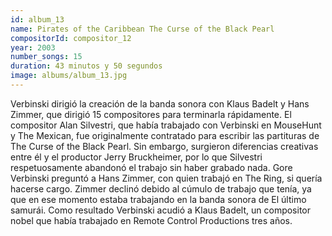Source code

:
 ```yaml
---
id: album_13
name: Pirates of the Caribbean The Curse of the Black Pearl
compositorId: compositor_12
year: 2003
number_songs: 15
duration: 43 minutos y 50 segundos
image: albums/album_13.jpg
---
```


Verbinski dirigió la creación de la banda sonora con Klaus Badelt y Hans Zimmer, que dirigió 15 compositores para terminarla rápidamente. ​El compositor Alan Silvestri, que había trabajado con Verbinski en MouseHunt y The Mexican, fue originalmente contratado para escribir las partituras de The Curse of the Black Pearl. Sin embargo, surgieron diferencias creativas entre él y el productor Jerry Bruckheimer, por lo que Silvestri respetuosamente abandonó el trabajo sin haber grabado nada. Gore Verbinski preguntó a Hans Zimmer, con quien trabajó en The Ring, si quería hacerse cargo. Zimmer declinó debido al cúmulo de trabajo que tenía, ya que en ese momento estaba trabajando en la banda sonora de El último samurái. Como resultado Verbinski acudió a Klaus Badelt, un compositor nobel que había trabajado en Remote Control Productions tres años.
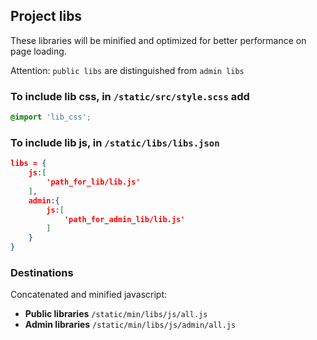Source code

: ## Project libs
These libraries will be minified and optimized for better performance on page loading.

Attention: `public libs` are distinguished from `admin libs`

### To include lib css, in `/static/src/style.scss` add
```scss
@import 'lib_css';
```

### To include lib js, in `/static/libs/libs.json`
```json
libs = {
	js:[
		'path_for_lib/lib.js'
	],
	admin:{
		js:[
			'path_for_admin_lib/lib.js'
		]
	}
}
```

### Destinations
Concatenated and minified javascript:

- **Public libraries** `/static/min/libs/js/all.js`
- **Admin libraries** `/static/min/libs/js/admin/all.js`
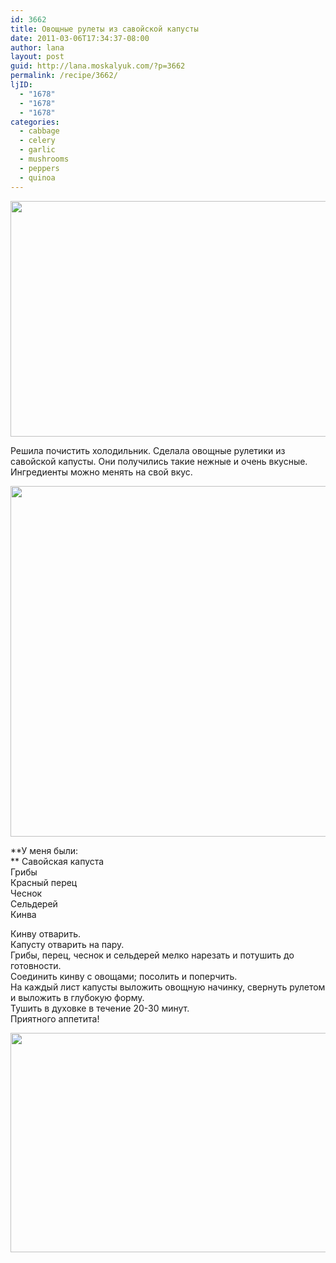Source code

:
 ```yaml
---
id: 3662
title: Овощные рулеты из савойской капусты
date: 2011-03-06T17:34:37-08:00
author: lana
layout: post
guid: http://lana.moskalyuk.com/?p=3662
permalink: /recipe/3662/
ljID:
  - "1678"
  - "1678"
  - "1678"
categories:
  - cabbage
  - celery
  - garlic
  - mushrooms
  - peppers
  - quinoa
---
```

<img loading="lazy" class="alignnone" title="savoy cabbage rolls" src="http://farm6.static.flickr.com/5098/5488127642_74b82ba333_z.jpg" alt="" width="640" height="377" />

Решила почистить холодильник. Сделала овощные рулетики из савойской капусты. Они получились такие нежные и очень вкусные. Ингредиенты можно менять на свой вкус.

<img loading="lazy" class="alignnone" title="cabbage rolls" src="http://farm6.static.flickr.com/5218/5488123160_246180ec90_z.jpg" alt="" width="640" height="561" /> 

**У меня были:  
** Савойская капуста  
Грибы  
Красный перец  
Чеснок  
Сельдерей  
Кинва

Кинву отварить.  
Капусту отварить на пару.  
Грибы, перец, чеснок и сельдерей мелко нарезать и потушить до готовности.  
Соединить кинву с овощами; посолить и поперчить.  
На каждый лист капусты выложить овощную начинку, свернуть рулетом и выложить в глубокую форму.  
Тушить в духовке в течение 20-30 минут.  
Приятного аппетита!

<img loading="lazy" class="alignnone" title="cabbage rolls" src="http://farm6.static.flickr.com/5011/5488130056_cac1221414_z.jpg" alt="" width="640" height="351" />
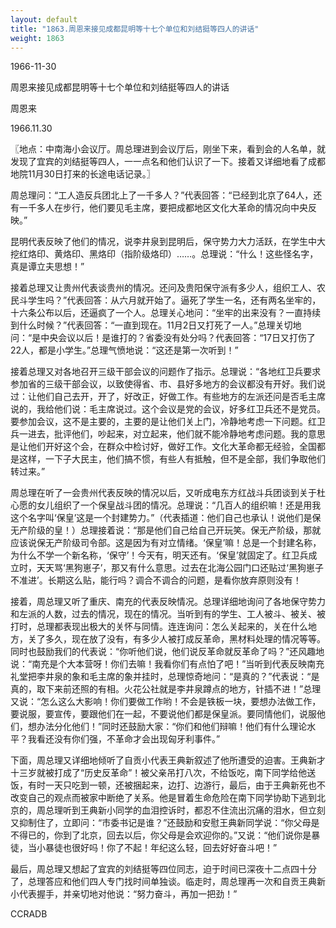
 ```yaml
---
layout: default
title: "1863.周恩来接见成都昆明等十七个单位和刘结挺等四人的讲话"
weight: 1863
---
```


1966-11-30

周恩来接见成都昆明等十七个单位和刘结挺等四人的讲话

周恩来

1966.11.30

〖地点：中南海小会议厅。周总理进到会议厅后，刚坐下来，看到会的人名单，就发现了宜宾的刘结挺等四人，一一点名和他们认识了一下。接着又详细地看了成都地院11月30日打来的长途电话记录。〗

周总理问：“工人造反兵团北上了一千多人？”代表回答：“已经到北京了64人，还有一千多人在步行，他们要见毛主席，要把成都地区文化大革命的情况向中央反映。”

昆明代表反映了他们的情况，说李井泉到昆明后，保守势力大力活跃，在学生中大挖红烙印、黄烙印、黑烙印（指阶级烙印）……。总理说：“什么！这些怪名字，真是谭立夫思想！”

接着总理又让贵州代表谈贵州的情况。还问及贵阳保守派有多少人，组织工人、农民斗学生吗？”代表回答：从六月就开始了。逼死了学生一名，还有两名坐牢的，十六条公布以后，还逼疯了一个人。总理关心地问：“坐牢的出来没有？一直持续到什么时候？”代表回答：“一直到现在。11月2日又打死了一人。”总理关切地问：“是中央会议以后！是谁打的？省委没有处分吗？代表回答：“17日又打伤了22人，都是小学生。”总理气愤地说：“这还是第一次听到！”

接着总理又对各地召开三级干部会议的问题作了指示。总理说：“各地红卫兵要求参加省的三级干部会议，以致使得省、市、县好多地方的会议都没有开好。我们说过：让他们自己去开，开了，好改正，好做工作。有些地方的左派还问是否毛主席说的，我给他们说：毛主席说过。这个会议是党的会议，好多红卫兵还不是党员。要参加会议，这不是主要的，主要的是让他们关上门，冷静地考虑一下问题。红卫兵一进去，批评他们，吵起来，对立起来，他们就不能冷静地考虑问题。我的意思是让他们开好这个会，在群众中检讨好，做好工作。文化大革命都无经验，全国都是这样，一下子大民主，他们搞不惯，有些人有抵触，但不是全部，我们争取他们转过来。”

周总理在听了一会贵州代表反映的情况以后，又听成电东方红战斗兵团谈到关于杜心愿的女儿组织了一个保皇战斗团的情况。总理说：“几百人的组织嘛！还是用我这个名字叫‘保皇’这是一个封建势力。”（代表插道：他们自己也承认！说他们是保无产阶级的皇！）总理接着说：“那是他们自己给自己开玩笑。保无产阶级，那就应该说保无产阶级司令部。这是因为有对立情绪。‘保皇’嘛！总是一个封建名称，为什么不学一个新名称，‘保守’！今天有，明天还有。‘保皇’就固定了。红卫兵成立时，天天骂‘黑狗崽子’，那又有什么意思。过去在北海公园门口还贴过‘黑狗崽子不准进’。长期这么贴，能行吗？调合不调合的问题，是看你放弃原则没有！

接着，周总理又听了重庆、南充的代表反映情况。总理详细地询问了各地保守势力和左派的人数，过去的情况，现在的情况。当听到有的学生、工人被斗、被关、被打时，总理都表现出极大的关怀与同情。连连询问：怎么关起来的，关在什么地方，关了多久，现在放了没有，有多少人被打成反革命，黑材料处理的情况等等。同时也鼓励我们的代表说：“你听他们说，他们说反革命就反革命了吗？”还风趣地说：“南充是个大本营呀！你们去嘛！我看你们有点怕了吧！”当听到代表反映南充礼堂把李井泉的象和毛主席的象并挂时，总理惊奇地问：“是真的？”代表说：“是真的，取下来前还照的有相。火花公社就是李井泉蹲点的地方，针插不进！”总理又说：“怎么这么大影响！你们要做工作哟！不会是铁板一块，要想办法做工作，要说服，要宣传，要跟他们在一起，不要说他们都是保皇派。要同情他们，说服他们，想办法分化他们！”同时还鼓励大家：“你们和他们辩嘛！他们有什么理论水平？我看还没有你们强，不革命才会出现匈牙利事件。”

下面，周总理又详细地倾听了自贡小代表王典新叙述了他所遭受的迫害。王典新才十三岁就被打成了“历史反革命”！被父亲吊打八次，不给饭吃，南下同学给他送饭，有时一天只吃到一顿，还被捆起来，边打、边游行，最后，由于王典新死也不改变自己的观点而被家中断绝了关系。他是冒着生命危险在南下同学协助下逃到北京的，周总理听到王典新小同学的血泪控诉时，都忍不住流出沉痛的泪水，但立刻又抑制住了，立即问：“市委书记是谁？”还鼓励和安慰王典新同学说：“你父母是不得已的，你到了北京，回去以后，你父母是会欢迎你的。”又说：“他们说你是暴徒，当小暴徒也很好吗！你了不起！年纪这么轻，回去好好奋斗吧！”

最后，周总理又想起了宜宾的刘结挺等四位同志，迫于时间已深夜十二点四十分了，总理答应和他们四人专门找时间单独谈。临走时，周总理再一次和自贡王典新小代表握手，并亲切地对他说：“努力奋斗，再加一把劲！”

CCRADB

> _TASK INSTRUCTIONS_: Scan the listing above and identify each line holding the string "перец"; copy every such line.

> _EXERCISE RESPONSE_:
Красный перец  
Грибы, перец, чеснок и сельдерей мелко нарезать и потушить до готовности.  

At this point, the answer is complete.